▸ **WHAT THIS TASK INVOLVES**:
Take from the entries below the stretch from the line with "3hrs | 3hrs |" through the line with "22 CHW&CW Loop", and return it exactly, leaving the pictures out.

▸ **DATA FOR THIS TASK**:
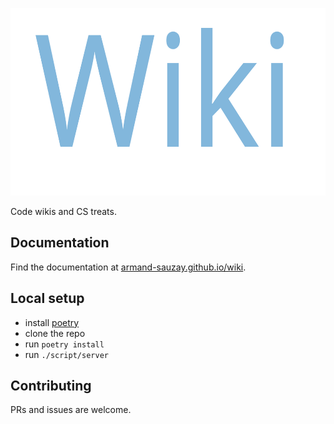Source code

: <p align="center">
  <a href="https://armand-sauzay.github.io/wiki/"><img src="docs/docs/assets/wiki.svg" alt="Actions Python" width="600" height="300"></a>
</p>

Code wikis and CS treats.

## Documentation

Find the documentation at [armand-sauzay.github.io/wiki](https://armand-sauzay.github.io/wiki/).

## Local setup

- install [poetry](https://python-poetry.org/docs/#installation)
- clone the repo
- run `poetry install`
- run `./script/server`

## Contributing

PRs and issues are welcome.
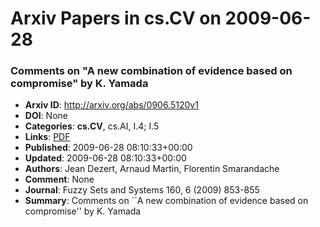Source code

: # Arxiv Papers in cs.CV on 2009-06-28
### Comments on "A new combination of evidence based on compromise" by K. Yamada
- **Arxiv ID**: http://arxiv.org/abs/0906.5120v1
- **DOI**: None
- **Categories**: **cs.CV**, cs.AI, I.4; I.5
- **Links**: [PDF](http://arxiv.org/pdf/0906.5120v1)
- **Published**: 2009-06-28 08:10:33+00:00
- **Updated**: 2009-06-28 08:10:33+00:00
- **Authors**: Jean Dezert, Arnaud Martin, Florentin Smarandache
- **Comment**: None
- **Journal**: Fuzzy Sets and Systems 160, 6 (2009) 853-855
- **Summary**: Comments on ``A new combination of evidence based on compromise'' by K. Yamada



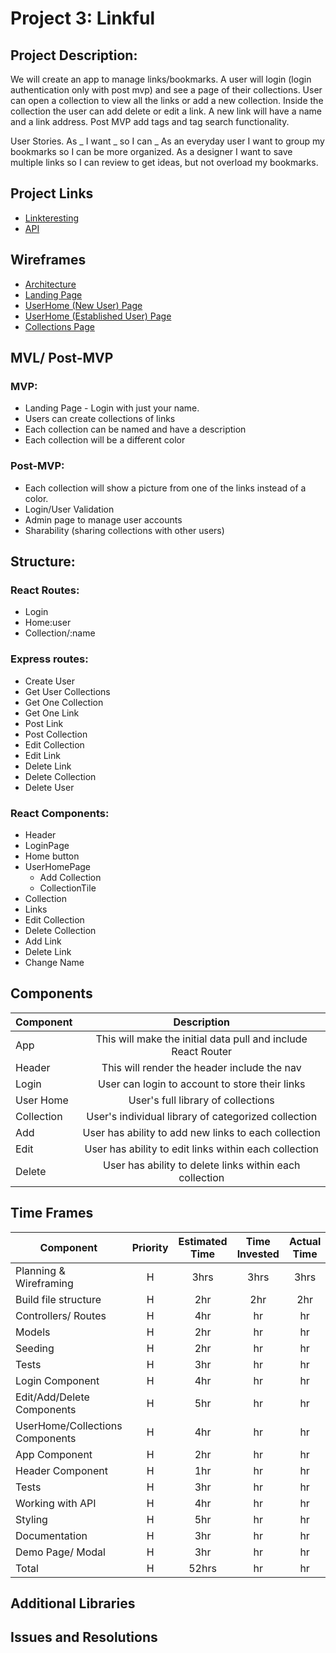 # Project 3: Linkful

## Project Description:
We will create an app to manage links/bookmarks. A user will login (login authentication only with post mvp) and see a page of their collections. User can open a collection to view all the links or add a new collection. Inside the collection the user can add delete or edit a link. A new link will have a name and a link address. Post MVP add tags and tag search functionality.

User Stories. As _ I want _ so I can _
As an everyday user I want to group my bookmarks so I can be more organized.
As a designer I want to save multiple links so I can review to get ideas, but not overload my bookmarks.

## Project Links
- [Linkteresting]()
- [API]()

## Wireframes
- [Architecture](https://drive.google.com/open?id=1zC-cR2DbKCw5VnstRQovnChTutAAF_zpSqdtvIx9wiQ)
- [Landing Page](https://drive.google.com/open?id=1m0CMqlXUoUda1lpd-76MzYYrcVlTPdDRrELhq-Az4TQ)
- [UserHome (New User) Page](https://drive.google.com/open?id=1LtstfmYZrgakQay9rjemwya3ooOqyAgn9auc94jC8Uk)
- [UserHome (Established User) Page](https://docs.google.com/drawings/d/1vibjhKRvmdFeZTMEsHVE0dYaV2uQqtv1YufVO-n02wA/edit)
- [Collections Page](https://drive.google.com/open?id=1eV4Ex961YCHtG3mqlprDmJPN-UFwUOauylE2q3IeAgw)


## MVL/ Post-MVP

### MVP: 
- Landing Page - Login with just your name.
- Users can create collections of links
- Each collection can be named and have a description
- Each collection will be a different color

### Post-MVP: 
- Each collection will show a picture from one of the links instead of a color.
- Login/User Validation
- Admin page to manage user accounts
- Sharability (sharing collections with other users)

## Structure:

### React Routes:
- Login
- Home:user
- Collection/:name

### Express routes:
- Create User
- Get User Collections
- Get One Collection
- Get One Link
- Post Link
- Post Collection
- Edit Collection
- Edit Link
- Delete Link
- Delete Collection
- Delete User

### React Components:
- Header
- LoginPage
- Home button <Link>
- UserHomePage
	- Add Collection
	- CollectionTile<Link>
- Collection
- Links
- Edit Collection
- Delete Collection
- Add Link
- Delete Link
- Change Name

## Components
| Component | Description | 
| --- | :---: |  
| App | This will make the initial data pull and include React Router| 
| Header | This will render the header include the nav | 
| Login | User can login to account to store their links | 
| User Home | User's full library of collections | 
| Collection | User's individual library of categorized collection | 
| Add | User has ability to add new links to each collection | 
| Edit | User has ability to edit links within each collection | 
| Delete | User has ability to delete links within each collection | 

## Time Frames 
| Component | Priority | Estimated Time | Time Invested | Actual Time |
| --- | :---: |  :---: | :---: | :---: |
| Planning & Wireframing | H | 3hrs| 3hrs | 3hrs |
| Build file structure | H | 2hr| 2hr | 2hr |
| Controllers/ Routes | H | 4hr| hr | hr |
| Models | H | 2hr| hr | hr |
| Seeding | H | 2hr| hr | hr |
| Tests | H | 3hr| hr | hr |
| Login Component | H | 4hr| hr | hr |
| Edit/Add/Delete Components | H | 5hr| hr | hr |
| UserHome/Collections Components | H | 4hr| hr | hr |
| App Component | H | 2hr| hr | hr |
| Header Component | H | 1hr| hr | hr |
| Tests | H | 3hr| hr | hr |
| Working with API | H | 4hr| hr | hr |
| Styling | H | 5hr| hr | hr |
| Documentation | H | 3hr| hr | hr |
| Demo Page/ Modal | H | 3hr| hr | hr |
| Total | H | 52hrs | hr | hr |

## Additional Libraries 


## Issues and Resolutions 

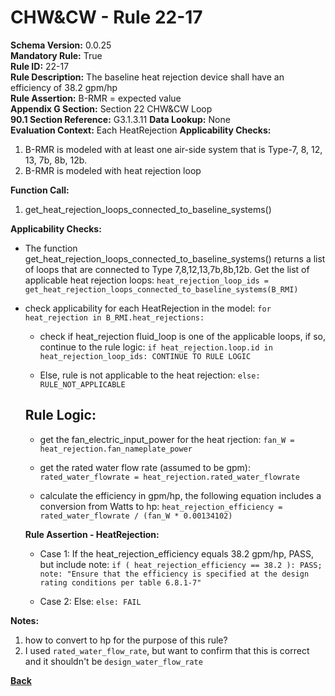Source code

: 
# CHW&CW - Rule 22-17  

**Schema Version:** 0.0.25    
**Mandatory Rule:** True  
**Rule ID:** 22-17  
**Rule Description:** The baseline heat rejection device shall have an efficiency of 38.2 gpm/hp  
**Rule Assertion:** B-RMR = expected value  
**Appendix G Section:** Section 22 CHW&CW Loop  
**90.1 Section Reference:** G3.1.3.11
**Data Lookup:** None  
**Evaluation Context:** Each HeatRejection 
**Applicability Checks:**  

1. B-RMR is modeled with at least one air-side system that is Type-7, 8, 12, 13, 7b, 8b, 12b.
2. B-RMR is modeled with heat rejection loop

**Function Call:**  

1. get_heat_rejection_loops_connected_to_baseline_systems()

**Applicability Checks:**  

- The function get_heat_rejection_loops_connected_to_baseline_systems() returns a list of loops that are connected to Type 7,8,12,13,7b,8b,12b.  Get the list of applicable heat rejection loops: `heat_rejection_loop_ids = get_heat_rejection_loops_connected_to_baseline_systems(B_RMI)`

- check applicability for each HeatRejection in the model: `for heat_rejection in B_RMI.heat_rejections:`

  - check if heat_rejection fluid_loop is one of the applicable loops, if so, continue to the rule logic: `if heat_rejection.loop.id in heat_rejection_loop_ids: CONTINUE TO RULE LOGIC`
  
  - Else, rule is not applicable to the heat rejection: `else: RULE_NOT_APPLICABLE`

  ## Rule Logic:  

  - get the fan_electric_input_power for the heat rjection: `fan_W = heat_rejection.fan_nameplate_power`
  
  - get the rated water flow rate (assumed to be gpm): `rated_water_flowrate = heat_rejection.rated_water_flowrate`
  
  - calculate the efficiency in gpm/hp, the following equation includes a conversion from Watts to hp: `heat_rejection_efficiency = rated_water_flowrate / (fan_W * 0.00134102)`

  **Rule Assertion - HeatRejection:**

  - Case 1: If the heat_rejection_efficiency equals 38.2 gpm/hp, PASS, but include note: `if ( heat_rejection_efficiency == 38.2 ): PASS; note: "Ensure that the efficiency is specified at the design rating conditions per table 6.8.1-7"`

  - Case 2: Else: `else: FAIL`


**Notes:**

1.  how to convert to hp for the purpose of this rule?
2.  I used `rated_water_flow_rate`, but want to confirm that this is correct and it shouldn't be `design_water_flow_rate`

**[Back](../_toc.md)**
---
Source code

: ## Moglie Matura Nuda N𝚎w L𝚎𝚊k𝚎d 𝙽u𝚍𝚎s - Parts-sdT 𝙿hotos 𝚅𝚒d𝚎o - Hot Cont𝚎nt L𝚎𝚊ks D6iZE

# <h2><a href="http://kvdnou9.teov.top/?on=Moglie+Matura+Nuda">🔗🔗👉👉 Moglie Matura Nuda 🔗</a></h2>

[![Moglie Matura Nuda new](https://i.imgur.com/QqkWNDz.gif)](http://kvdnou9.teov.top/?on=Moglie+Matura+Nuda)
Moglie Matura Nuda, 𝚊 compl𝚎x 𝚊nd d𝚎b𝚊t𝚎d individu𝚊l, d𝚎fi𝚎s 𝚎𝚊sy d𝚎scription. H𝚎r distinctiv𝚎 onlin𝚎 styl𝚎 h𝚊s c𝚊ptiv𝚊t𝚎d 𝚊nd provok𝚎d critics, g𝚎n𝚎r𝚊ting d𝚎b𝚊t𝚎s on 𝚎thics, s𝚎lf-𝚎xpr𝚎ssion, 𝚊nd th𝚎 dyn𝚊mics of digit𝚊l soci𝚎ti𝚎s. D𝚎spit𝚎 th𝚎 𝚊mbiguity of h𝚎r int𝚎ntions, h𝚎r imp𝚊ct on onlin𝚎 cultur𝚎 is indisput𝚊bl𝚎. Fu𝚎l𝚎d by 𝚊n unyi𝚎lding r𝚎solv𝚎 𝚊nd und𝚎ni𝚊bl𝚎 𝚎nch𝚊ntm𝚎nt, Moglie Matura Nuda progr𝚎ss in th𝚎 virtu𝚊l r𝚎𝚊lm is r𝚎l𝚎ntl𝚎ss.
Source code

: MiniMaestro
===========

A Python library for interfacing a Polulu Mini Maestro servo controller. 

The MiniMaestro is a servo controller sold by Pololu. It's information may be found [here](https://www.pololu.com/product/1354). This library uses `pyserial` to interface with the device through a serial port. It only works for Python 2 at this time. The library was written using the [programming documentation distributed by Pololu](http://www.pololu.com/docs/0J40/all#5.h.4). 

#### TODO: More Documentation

▸ **EXERCISE RESPONSE**:
| Planning & Wireframing | H | 3hrs| 3hrs | 3hrs |
| Build file structure | H | 2hr| 2hr | 2hr |
| Controllers/ Routes | H | 4hr| hr | hr |
| Models | H | 2hr| hr | hr |
| Seeding | H | 2hr| hr | hr |
| Tests | H | 3hr| hr | hr |
| Login Component | H | 4hr| hr | hr |
| Edit/Add/Delete Components | H | 5hr| hr | hr |
| UserHome/Collections Components | H | 4hr| hr | hr |
| App Component | H | 2hr| hr | hr |
| Header Component | H | 1hr| hr | hr |
| Tests | H | 3hr| hr | hr |
| Working with API | H | 4hr| hr | hr |
| Styling | H | 5hr| hr | hr |
| Documentation | H | 3hr| hr | hr |
| Demo Page/ Modal | H | 3hr| hr | hr |
| Total | H | 52hrs | hr | hr |

## Additional Libraries 


## Issues and Resolutions 

Source code

: 
# CHW&CW - Rule 22-17  

**Schema Version:** 0.0.25    
**Mandatory Rule:** True  
**Rule ID:** 22-17  
**Rule Description:** The baseline heat rejection device shall have an efficiency of 38.2 gpm/hp  
**Rule Assertion:** B-RMR = expected value  
**Appendix G Section:** Section 22 CHW&CW Loop  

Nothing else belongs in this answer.